Castle in Alberbury with Cardeston, Shropshire, England

Alberbury Castle is in the village of Alberbury – some nine miles west of Shrewsbury, Shropshire and very close to the border with Wales. The building has been constructed from locally available red sandstone. It is a Grade II listed building.

Its origins are uncertain but it was probably built in the 13th century by Fulk FitzWarin during the reign of Richard I. According to Sir William Dugdale, the castle of Alberbury was given to Guarine de Metz, the ancestor of FitzWarin family, by William the Conqueror.

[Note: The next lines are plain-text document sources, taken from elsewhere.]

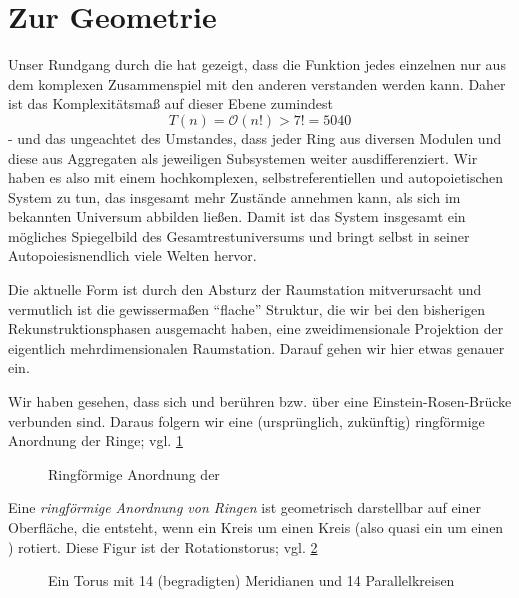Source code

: \section*{Zur Geometrie}\label{sec:fazit}
\fancyhead[LO]{}

Unser Rundgang durch die  hat gezeigt, dass die Funktion jedes einzelnen  nur aus dem komplexen Zusammenspiel mit den anderen  verstanden werden kann. Daher ist das Komplexitätsmaß auf dieser Ebene zumindest
\begin{equation}
    T(n) = \mathcal{O} (n!) > 7! = 5040
\end{equation}
- und das ungeachtet des Umstandes, dass jeder Ring aus diversen Modulen und diese aus Aggregaten als jeweiligen Subsystemen weiter ausdifferenziert. Wir haben es also mit einem hochkomplexen, selbstreferentiellen und autopoietischen System zu tun, das insgesamt mehr Zustände annehmen kann, als sich im bekannten Universum abbilden ließen. Damit ist das System insgesamt ein mögliches Spiegelbild des Gesamtrestuniversums und bringt selbst in seiner Autopoiesisnendlich viele Welten hervor.


Die aktuelle Form ist durch den Absturz der Raumstation mitverursacht und vermutlich ist die gewissermaßen "`flache"' Struktur, die wir bei den bisherigen Rekunstruktionsphasen ausgemacht haben, eine zweidimensionale Projektion der eigentlich mehrdimensionalen Raumstation. Darauf gehen wir hier etwas genauer ein.

Wir haben gesehen, dass sich  und  berühren bzw. über eine Einstein-Rosen-Brücke verbunden sind. Daraus folgern wir eine (ursprünglich, zukünftig) ringförmige Anordnung der Ringe; vgl. \cref{fig:ringring}

\begin{figure}[ht!]
    \centering
    
    \caption{Ringförmige Anordnung der }
    \label{fig:ringring}
\end{figure}

Eine \emph{ringförmige Anordnung von Ringen }ist geometrisch darstellbar auf einer Oberfläche, die entsteht, wenn ein Kreis um einen Kreis (also quasi ein  um einen ) rotiert. Diese Figur ist der Rotationstorus; vgl. \cref{fig:torusweiss}

\begin{figure}[ht!]
    \centering
    
    \caption{Ein Torus mit 14 (begradigten) Meridianen  und 14 Parallelkreisen}
    \label{fig:torusweiss}
\end{figure}


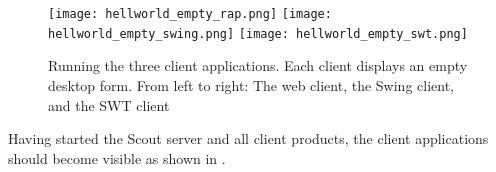 \begin{figure}
\texttt{[image: hellworld\_empty\_rap.png]} \hspace{3mm}
\texttt{[image: hellworld\_empty\_swing.png]} \hspace{3mm}
\texttt{[image: hellworld\_empty\_swt.png]}
\caption{Running the three client applications. 
Each client displays an empty desktop form. 
From left to right: The web client, the Swing client, and the SWT client}
\end{figure}

Having started the Scout server and all client products, the client applications should become visible as shown in .


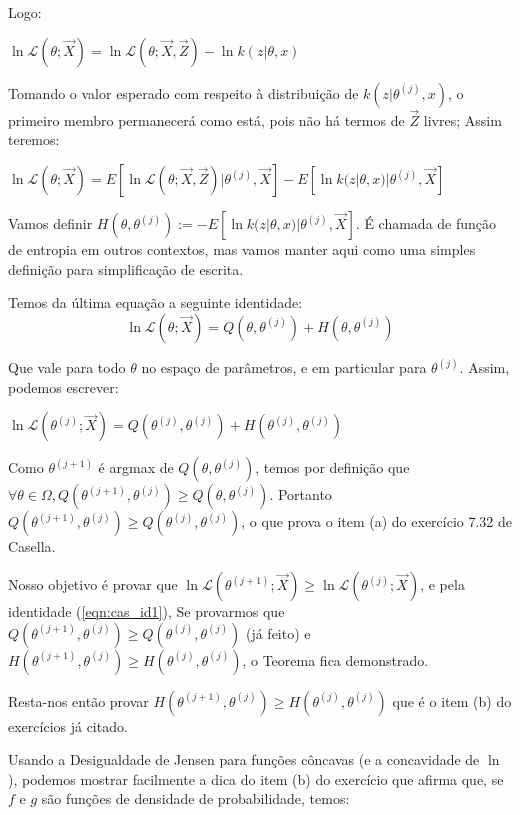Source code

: \documentclass[12pt]{article}
\newcommand{\lik}{\mathcal{L}}
\begin{document}
Logo:

$\ln \lik (\theta;\vec X) = \ln \lik (\theta;\vec X,\vec Z) - \ln k(z|\theta,x) $

Tomando o valor esperado\cite{CaseBerg:01} com respeito à distribuição de $k(z|\theta^{(j)},x)$, o primeiro membro permanecerá como está, pois não há termos de $\vec Z$ livres; Assim teremos:

$\ln \lik (\theta;\vec X) = E[\ln \lik (\theta;\vec X,\vec Z)|\theta^{(j)},\vec X] - E[\ln k(z|\theta,x)|\theta^{(j)},\vec X]$

Vamos definir $H(\theta,\theta^{(j)}):=-E[\ln k(z|\theta,x)|\theta^{(j)},\vec X]$. É chamada de função de entropia\cite{wiki_exp} em outros contextos, mas vamos manter aqui como uma simples definição para simplificação de escrita.

Temos da última equação a seguinte identidade:
\begin{equation}
    \label{eqn:cas_id1}
    \ln \lik (\theta;\vec X) = Q(\theta,\theta^{(j)}) + H(\theta,\theta^{(j)})
\end{equation}

Que vale para todo $\theta$ no espaço de parâmetros, e em particular para $\theta^{(j)}$. Assim, podemos escrever:

$\ln \lik (\theta^{(j)};\vec X) = Q(\theta^{(j)},\theta^{(j)}) + H(\theta^{(j)},\theta^{(j)})$

Como $\theta^{(j+1)}$ é argmax de $Q(\theta,\theta^{(j)})$, temos por definição que $\forall \theta \in \Omega,Q(\theta^{(j+1)},\theta^{(j)})\geq Q(\theta,\theta^{(j)})$. Portanto $Q(\theta^{(j+1)},\theta^{(j)})\geq Q(\theta^{(j)},\theta^{(j)})$, o que prova o item (a) do exercício 7.32 de Casella\cite{CaseBerg_ex}.

Nosso objetivo é provar que $\ln \lik (\theta^{(j+1)};\vec X)\geq \ln \lik (\theta^{(j)};\vec X)$, e pela identidade (\ref{eqn:cas_id1}), Se provarmos que $Q(\theta^{(j+1)},\theta^{(j)})\geq Q(\theta^{(j)},\theta^{(j)})$ (já feito) e $H(\theta^{(j+1)},\theta^{(j)})\geq H(\theta^{(j)},\theta^{(j)})$, o Teorema fica demonstrado.

Resta-nos então provar $H(\theta^{(j+1)},\theta^{(j)})\geq H(\theta^{(j)},\theta^{(j)})$ que é o item (b) do exercícios já citado.

Usando a Desigualdade de Jensen\cite{CaseBerg_jens} para funções côncavas (e a concavidade de $\ln$), podemos mostrar facilmente a dica do item (b) do exercício que afirma que, se $f$ e $g$ são funções de densidade de probabilidade, temos:
\end{document}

However, this account is disputed by the Domesday Book of 1086.

The main purpose of its construction appears to have been as a barrier to stop the Welsh onslaught and to retain control of the passes along the River Severn. According to sources, the castle was razed by Llewellyn the Great in 1223, only to be rebuilt three years later in 1226, this time with a stone wall surrounding the bailey. A few years later, the Sheriff of Shropshire, Thomas Corbet of Caus, took advantage of a hasty utterance of Fulk FitzWarin, and had him ejected from the castle and took over his lands citing FitzWarin's words as a renunciation of fealty. However, Fitzwarin was able to retake his lands and his manor through the law. The FitzWarin family retained possession of the castle, although they moved their seat of power to Whittington after they secured it as a stronghold, till the mid fourteenth century, when it may have been abandoned.

A church building adjoining the castle, with a single high tower with a triangular roof, that may have been useful as an outpost or a look out, still exists today as Alberbury's parish church of St Michael. It was founded by the FitzWarin family during the reign of Henry I.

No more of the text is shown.